== INFORMATION SHOWN ==
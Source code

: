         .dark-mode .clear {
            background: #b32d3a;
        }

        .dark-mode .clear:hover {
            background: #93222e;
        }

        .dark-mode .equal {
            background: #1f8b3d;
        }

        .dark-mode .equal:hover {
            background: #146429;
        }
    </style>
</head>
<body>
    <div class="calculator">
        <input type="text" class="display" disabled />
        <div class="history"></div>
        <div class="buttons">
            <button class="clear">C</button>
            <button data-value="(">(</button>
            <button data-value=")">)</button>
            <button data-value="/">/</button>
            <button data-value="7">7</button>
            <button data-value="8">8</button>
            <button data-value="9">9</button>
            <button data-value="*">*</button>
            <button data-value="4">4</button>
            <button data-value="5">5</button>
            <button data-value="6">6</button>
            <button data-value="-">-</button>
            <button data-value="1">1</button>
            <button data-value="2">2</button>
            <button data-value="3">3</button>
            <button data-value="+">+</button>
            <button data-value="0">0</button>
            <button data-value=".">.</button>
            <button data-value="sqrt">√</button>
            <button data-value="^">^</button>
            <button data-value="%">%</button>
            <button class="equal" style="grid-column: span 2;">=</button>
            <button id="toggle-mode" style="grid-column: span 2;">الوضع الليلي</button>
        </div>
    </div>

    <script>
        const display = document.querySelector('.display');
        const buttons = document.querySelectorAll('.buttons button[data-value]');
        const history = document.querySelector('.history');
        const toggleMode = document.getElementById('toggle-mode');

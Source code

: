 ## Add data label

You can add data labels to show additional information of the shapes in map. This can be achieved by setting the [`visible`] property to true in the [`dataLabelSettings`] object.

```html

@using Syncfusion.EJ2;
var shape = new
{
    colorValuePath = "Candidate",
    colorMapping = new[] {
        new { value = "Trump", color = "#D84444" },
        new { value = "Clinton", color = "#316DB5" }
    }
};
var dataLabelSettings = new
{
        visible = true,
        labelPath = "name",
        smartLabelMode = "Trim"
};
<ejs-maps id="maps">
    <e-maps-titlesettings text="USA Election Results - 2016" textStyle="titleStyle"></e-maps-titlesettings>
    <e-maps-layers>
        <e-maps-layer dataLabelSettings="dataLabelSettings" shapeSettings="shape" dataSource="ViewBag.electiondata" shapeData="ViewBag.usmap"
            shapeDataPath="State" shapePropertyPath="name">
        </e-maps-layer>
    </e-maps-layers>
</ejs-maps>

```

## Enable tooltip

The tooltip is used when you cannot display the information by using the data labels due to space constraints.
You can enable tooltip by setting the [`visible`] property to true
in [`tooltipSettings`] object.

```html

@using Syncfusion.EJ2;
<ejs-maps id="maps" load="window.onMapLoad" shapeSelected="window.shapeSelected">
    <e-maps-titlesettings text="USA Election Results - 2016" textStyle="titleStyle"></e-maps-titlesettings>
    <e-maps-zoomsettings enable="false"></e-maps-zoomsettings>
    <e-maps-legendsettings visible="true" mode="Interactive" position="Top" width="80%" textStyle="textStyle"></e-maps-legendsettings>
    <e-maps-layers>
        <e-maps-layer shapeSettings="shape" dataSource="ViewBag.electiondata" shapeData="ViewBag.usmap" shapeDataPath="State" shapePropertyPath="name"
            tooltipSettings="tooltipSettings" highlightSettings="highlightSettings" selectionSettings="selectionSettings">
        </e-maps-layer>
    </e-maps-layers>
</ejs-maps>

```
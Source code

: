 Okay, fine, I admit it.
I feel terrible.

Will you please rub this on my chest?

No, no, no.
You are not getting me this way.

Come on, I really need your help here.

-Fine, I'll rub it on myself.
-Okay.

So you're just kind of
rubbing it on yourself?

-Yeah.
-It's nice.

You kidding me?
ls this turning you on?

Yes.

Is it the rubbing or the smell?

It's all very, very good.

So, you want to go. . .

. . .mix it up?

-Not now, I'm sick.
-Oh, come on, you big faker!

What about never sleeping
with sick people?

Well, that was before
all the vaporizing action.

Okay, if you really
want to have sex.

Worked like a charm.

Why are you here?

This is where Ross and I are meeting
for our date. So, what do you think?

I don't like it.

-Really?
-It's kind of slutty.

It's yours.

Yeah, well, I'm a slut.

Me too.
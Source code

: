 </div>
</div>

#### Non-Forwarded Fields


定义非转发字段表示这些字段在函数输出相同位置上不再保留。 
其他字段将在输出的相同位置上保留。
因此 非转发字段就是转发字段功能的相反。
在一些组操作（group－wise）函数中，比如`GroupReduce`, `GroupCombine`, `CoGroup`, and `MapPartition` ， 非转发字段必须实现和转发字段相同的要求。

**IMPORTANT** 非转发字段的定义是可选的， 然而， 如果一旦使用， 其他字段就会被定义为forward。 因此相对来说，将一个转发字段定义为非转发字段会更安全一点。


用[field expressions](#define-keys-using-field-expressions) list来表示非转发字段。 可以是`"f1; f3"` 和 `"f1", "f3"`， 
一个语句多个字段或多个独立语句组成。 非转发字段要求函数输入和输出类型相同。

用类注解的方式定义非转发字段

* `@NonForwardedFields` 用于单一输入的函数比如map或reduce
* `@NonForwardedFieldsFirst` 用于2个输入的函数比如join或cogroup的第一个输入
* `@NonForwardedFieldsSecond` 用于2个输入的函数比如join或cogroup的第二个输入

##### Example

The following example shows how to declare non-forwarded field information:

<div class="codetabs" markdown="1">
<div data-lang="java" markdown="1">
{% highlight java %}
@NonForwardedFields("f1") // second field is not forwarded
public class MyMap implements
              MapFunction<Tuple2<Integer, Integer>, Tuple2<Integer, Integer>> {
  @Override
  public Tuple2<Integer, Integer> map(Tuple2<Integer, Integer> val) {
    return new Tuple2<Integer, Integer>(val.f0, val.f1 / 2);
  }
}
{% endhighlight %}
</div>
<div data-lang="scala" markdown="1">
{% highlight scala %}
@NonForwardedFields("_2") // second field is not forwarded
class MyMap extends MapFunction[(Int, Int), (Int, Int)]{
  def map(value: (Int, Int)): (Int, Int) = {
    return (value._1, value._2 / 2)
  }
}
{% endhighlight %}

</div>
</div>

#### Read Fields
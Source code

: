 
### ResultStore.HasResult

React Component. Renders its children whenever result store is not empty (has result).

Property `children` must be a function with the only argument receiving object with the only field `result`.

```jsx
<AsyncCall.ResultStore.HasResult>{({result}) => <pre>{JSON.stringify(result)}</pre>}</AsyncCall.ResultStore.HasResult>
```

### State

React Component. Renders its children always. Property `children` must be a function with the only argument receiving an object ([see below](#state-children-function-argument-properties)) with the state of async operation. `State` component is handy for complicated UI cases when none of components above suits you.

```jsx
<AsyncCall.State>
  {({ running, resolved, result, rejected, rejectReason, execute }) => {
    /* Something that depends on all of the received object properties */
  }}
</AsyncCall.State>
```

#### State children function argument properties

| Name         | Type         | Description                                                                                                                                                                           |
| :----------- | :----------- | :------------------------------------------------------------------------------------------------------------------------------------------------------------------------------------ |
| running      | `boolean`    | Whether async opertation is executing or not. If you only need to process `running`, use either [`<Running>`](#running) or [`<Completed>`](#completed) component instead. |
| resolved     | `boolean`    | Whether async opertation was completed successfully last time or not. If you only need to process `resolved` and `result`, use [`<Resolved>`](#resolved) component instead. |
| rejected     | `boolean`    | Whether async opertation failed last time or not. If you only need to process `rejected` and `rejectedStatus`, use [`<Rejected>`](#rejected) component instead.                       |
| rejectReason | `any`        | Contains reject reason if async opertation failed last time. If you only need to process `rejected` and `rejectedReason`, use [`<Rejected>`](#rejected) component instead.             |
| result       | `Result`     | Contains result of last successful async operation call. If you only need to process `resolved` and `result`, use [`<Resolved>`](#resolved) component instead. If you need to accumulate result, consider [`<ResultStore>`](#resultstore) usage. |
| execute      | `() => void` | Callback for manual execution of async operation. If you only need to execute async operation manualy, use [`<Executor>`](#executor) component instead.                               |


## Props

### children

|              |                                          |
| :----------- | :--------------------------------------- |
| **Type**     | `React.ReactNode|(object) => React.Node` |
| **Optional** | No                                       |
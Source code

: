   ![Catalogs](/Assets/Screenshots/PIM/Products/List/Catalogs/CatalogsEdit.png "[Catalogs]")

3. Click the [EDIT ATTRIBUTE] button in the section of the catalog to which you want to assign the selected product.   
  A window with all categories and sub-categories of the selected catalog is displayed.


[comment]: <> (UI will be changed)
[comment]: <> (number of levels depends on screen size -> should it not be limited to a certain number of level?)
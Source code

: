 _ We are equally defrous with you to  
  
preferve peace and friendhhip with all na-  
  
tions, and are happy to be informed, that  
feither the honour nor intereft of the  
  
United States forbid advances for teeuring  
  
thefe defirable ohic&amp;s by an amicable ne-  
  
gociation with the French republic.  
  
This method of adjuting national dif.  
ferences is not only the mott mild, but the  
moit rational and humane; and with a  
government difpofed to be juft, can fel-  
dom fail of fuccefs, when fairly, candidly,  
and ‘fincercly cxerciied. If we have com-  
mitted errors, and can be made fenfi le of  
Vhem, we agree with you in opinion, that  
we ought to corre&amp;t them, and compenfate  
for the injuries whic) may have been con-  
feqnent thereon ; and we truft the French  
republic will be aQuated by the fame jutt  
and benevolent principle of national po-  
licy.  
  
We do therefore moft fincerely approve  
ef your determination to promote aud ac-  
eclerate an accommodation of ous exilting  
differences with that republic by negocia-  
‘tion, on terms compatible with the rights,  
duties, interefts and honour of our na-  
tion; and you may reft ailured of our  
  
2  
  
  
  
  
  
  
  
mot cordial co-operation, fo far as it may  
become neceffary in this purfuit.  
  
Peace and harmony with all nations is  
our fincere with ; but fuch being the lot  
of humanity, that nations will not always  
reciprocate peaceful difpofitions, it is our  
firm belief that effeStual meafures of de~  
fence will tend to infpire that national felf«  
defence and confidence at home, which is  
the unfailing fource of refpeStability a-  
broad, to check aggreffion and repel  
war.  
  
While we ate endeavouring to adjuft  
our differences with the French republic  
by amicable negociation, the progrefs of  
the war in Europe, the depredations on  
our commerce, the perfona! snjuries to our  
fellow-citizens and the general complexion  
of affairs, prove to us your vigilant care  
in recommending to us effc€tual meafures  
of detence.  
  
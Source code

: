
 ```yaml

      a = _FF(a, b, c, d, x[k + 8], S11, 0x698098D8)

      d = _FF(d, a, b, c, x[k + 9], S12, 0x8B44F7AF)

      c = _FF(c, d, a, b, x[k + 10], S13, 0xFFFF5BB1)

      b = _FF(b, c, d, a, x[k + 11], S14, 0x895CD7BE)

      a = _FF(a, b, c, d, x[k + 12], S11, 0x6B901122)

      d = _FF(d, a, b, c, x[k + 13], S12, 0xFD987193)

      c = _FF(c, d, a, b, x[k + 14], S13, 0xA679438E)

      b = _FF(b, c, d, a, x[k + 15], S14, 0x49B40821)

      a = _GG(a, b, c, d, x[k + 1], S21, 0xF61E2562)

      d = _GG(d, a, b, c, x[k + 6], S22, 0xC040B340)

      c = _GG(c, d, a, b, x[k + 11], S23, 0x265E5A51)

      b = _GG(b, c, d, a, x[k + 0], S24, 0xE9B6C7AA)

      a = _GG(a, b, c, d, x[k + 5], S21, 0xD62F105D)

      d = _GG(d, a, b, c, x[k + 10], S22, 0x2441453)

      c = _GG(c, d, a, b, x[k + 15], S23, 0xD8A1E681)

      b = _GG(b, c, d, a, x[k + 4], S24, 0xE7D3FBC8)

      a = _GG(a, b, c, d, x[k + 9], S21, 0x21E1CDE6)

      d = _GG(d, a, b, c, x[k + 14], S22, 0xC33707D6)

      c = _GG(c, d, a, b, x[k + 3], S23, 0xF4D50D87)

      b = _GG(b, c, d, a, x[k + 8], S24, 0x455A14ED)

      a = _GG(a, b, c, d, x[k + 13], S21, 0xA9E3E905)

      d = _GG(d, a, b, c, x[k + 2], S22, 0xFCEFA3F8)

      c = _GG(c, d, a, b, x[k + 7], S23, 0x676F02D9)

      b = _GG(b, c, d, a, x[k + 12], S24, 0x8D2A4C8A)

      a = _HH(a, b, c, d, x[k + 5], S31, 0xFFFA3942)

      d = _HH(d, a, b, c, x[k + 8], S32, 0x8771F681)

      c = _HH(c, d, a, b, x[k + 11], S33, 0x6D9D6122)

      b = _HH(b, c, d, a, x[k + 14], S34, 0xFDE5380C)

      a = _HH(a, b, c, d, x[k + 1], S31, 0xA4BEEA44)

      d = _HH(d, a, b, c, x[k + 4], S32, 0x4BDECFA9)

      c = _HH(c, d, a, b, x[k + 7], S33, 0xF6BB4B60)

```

== YOUR GOAL ==
In the listing above, find the line with "No, no, no." and the line with "What about never sleeping", then print exactly those two lines and every line between them, and nothing more.

== RESULT OF THIS TASK ==
No, no, no.
You are not getting me this way.

Come on, I really need your help here.

-Fine, I'll rub it on myself.
-Okay.

So you're just kind of
rubbing it on yourself?

-Yeah.
-It's nice.

You kidding me?
ls this turning you on?

Yes.

Is it the rubbing or the smell?

It's all very, very good.

So, you want to go. . .

. . .mix it up?

-Not now, I'm sick.
-Oh, come on, you big faker!

What about never sleeping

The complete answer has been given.